Collection entries
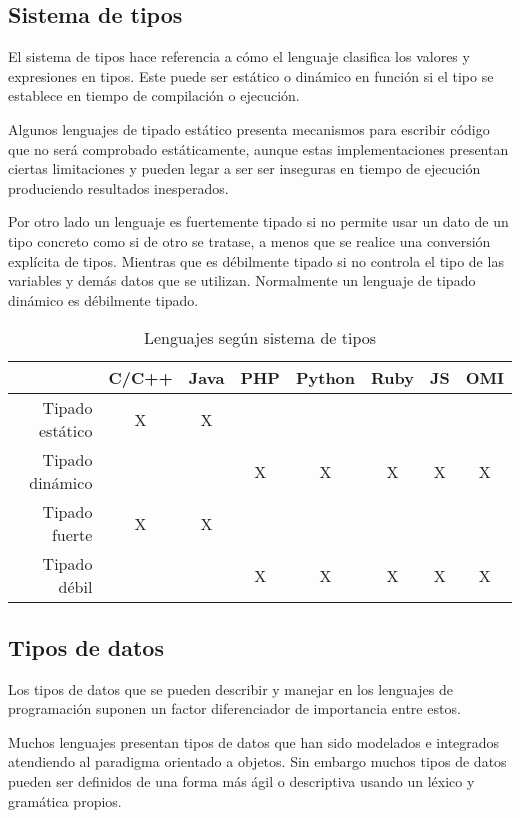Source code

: \subsection{Sistema de tipos}
El sistema de tipos hace referencia a cómo el lenguaje clasifica los valores
y expresiones en tipos. Este puede ser estático o dinámico en función si el tipo 
se establece en tiempo de compilación o ejecución. 

Algunos lenguajes de tipado estático presenta mecanismos para escribir código 
que no será comprobado estáticamente, aunque estas implementaciones presentan 
ciertas limitaciones y pueden legar a ser ser inseguras en tiempo de ejecución produciendo resultados inesperados.
 
Por otro lado un lenguaje es fuertemente tipado si no permite usar un dato de un tipo concreto
como si de otro se tratase, a menos que se realice una conversión explícita de tipos. Mientras que es 
débilmente tipado si no controla el tipo de las variables y demás datos que se utilizan. Normalmente
un lenguaje de tipado dinámico es débilmente tipado.
 
 \FloatBarrier
\begin{table}[h]
 \begin{center}
\begin{tabular}{|r|c|c|c|c|c|c|c|} \hline
 & C/C++ & Java & PHP  & Python & Ruby & JS & OMI \\ \hline
Tipado estático & X & X &  &  &  &  &  \\ \hline
Tipado dinámico & & & X & X & X & X & X \\ \hline
Tipado fuerte & X & X &  &  &  &  &  \\ \hline
Tipado débil  & & & X & X & X & X & X \\ \hline
\end{tabular}
\caption{Lenguajes según sistema de tipos}
\end{center}
\end{table}
\FloatBarrier

\subsection{Tipos de datos}
Los tipos de datos que se pueden describir y manejar en los lenguajes de 
programación suponen un factor diferenciador de importancia entre estos.

Muchos lenguajes presentan tipos de datos que han sido modelados e integrados atendiendo
al paradigma orientado a objetos. Sin embargo muchos tipos de datos pueden ser definidos
de una forma más ágil o descriptiva usando un léxico y gramática propios.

* [Aim of the task]:
For this exercise, please reproduce the records above exactly and drop the images.

* [Reply]:
Source code

: \subsection{Sistema de tipos}
El sistema de tipos hace referencia a cómo el lenguaje clasifica los valores
y expresiones en tipos. Este puede ser estático o dinámico en función si el tipo 
se establece en tiempo de compilación o ejecución. 

Algunos lenguajes de tipado estático presenta mecanismos para escribir código 
que no será comprobado estáticamente, aunque estas implementaciones presentan 
ciertas limitaciones y pueden legar a ser ser inseguras en tiempo de ejecución produciendo resultados inesperados.
 
Por otro lado un lenguaje es fuertemente tipado si no permite usar un dato de un tipo concreto
como si de otro se tratase, a menos que se realice una conversión explícita de tipos. Mientras que es 
débilmente tipado si no controla el tipo de las variables y demás datos que se utilizan. Normalmente
un lenguaje de tipado dinámico es débilmente tipado.
 
 \FloatBarrier
\begin{table}[h]
 \begin{center}
\begin{tabular}{|r|c|c|c|c|c|c|c|} \hline
 & C/C++ & Java & PHP  & Python & Ruby & JS & OMI \\ \hline
Tipado estático & X & X &  &  &  &  &  \\ \hline
Tipado dinámico & & & X & X & X & X & X \\ \hline
Tipado fuerte & X & X &  &  &  &  &  \\ \hline
Tipado débil  & & & X & X & X & X & X \\ \hline
\end{tabular}
\caption{Lenguajes según sistema de tipos}
\end{center}
\end{table}
\FloatBarrier

\subsection{Tipos de datos}
Los tipos de datos que se pueden describir y manejar en los lenguajes de 
programación suponen un factor diferenciador de importancia entre estos.

Muchos lenguajes presentan tipos de datos que han sido modelados e integrados atendiendo
al paradigma orientado a objetos. Sin embargo muchos tipos de datos pueden ser definidos
de una forma más ágil o descriptiva usando un léxico y gramática propios.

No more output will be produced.